Concerning your clarion call to the steam baths: caution! The proposition that the thin rats bury the fat ones has been scientifically established as a rule of thumb, true. But the next proposition, that fat rats ought therefore to become thin rats, is dangerous guesswork. Heavy-set people who drastically reshape themselves to fit medical fashion are very apt to get sick, and often are the first of all to die. Most of us either know or have heard of such cases.
New York City
COMPACT CARS: NEW COMPETITION
You stated the Chrysler Valiant is a fast car (Not Too Compact Is The Valiant for '60, SI, Nov. 2). But earlier (Chevy Puts Its Power in the Back, SI, Oct. 12) the Chevy Corvair was stated to do 60 mph in 17 or 18 seconds. The Chevy Corvair is a better car by far. The motor is far better. It has a six-opposing-cylinder engine with two single-barrel carburetors. This means far better carburetion. What has the Valiant got that Corvair hasn't?
Would it be possible to satisfy this argument by dragging all three cars—the Chrysler Valiant, the Chevrolet Corvair and the Ford Falcon—at a legal drag strip?
Is SPORTS ILLUSTRATED a magazine of sport? Yes, at least most of the time. I refer to your recent articles on the Corvair and Valiant. Are these autos sports cars? Or are they in any way remotely connected with sport? Certainly not.
Since you have seen fit to print these reports let us examine them more closely. We are told that the Corvair "is a rear-engined honey which represents real pioneering." This pioneering includes such features as independent rear suspension, aluminum engine with horizontally opposed pistons and air cooling, transaxle, and engine removal in less than one hour. A certain popular European import has had all these features since its inception in the 1930s. Admittedly it cannot boast that startling engineering breakthrough, the eye-level ashtray.
In the case of the Valiant, your praise was directed more toward performance (in the accepted Detroit sense of the word). The practical man will be happy to hear of such useful characteristics as a 97-mile-per-hour top speed and the ability to "leave the others behind in a drag race." Finally, do not be surprised if your claim of a "sculptured European bearing" for the Valiant results in vigorous complaints from irate foreign manufacturers.
CLARK F. WAITE
•By and large, those who are most interested in automobiles for sport have an equally deep interest in new developments in automobiles for transportation, both big and small, American and foreign. Detroit's new compact cars represent "real pioneering" in the U.S. by the Big Three.

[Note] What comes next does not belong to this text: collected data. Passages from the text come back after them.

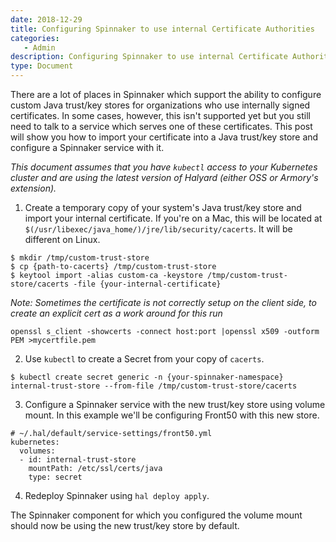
 ```yaml
---
date: 2018-12-29
title: Configuring Spinnaker to use internal Certificate Authorities
categories:
   - Admin
description: Configuring Spinnaker to use internal Certificate Authorities
type: Document
---
```


There are a lot of places in Spinnaker which support the ability to configure custom Java trust/key stores for organizations who use internally signed certificates. In some cases, however, this isn't supported yet but you still need to talk to a service which serves one of these certificates. This post will show you how to import your certificate into a Java trust/key store and configure a Spinnaker service with it. 

_This document assumes that you have `kubectl` access to your Kubernetes cluster and are using the latest version of Halyard (either OSS or Armory's extension)._

1. Create a temporary copy of your system's Java trust/key store and import your internal certificate. If you're on a Mac, this will be located at `$(/usr/libexec/java_home/)/jre/lib/security/cacerts`. It will be different on Linux.

```
$ mkdir /tmp/custom-trust-store
$ cp {path-to-cacerts} /tmp/custom-trust-store
$ keytool import -alias custom-ca -keystore /tmp/custom-trust-store/cacerts -file {your-internal-certificate}
```


*Note: Sometimes the certificate is not correctly setup on the client side, to create an explicit cert as a work around for this run*

```
openssl s_client -showcerts -connect host:port |openssl x509 -outform PEM >mycertfile.pem
```


2. Use `kubectl` to create a Secret from your copy of `cacerts`.

```
$ kubectl create secret generic -n {your-spinnaker-namespace} internal-trust-store --from-file /tmp/custom-trust-store/cacerts
```

3. Configure a Spinnaker service with the new trust/key store using volume mount. In this example we'll be configuring Front50 with this new store.

```
# ~/.hal/default/service-settings/front50.yml
kubernetes:
  volumes:
  - id: internal-trust-store
    mountPath: /etc/ssl/certs/java
    type: secret
```

4. Redeploy Spinnaker using `hal deploy apply`.


The Spinnaker component for which you configured the volume mount should now be using the new trust/key store by default.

Reader Kamerlink might also be interested to know that an inaugural race between the new American compact cars and European imports of the same size is on the schedule of the Sebring international road racing course for December 12.—ED.
BOATING: HOME-STYLE HYDRO-JET
Have just read your article (The Almost No-water Boat, SI, Oct. 26) about the Turbocraft, which uses a principle somewhat similar to that I have been using in my hydro-jet outboard unit (which I use to drive an outrigger canoe on my seven-acre fish pond). I first thought up the double-worm design in 1926 for a hydraulic turbine. I designed and built the hydro-jet outboard shown in the pictures in the fall of 1956 and winter of 1957.
The unit has driven various boats many miles on the creeks and rivers of this section (the northern neck of Virginia). On September 16 I explored Hoskin's Creek, starting out from Tappahannock, Va., on the Rappahannock River.
My hydro-jet outboard unit can be tilted up a bit so that the water jet can be in the air giving additional thrust. The 1½ -hp four-cycle, vertical, one-cylinder gas engine gives a speed of six miles per hour or more. It can also go at very slow speeds. Good for fishing.
I go in about a foot of water, too; and with my air drive, in three or four inches of water.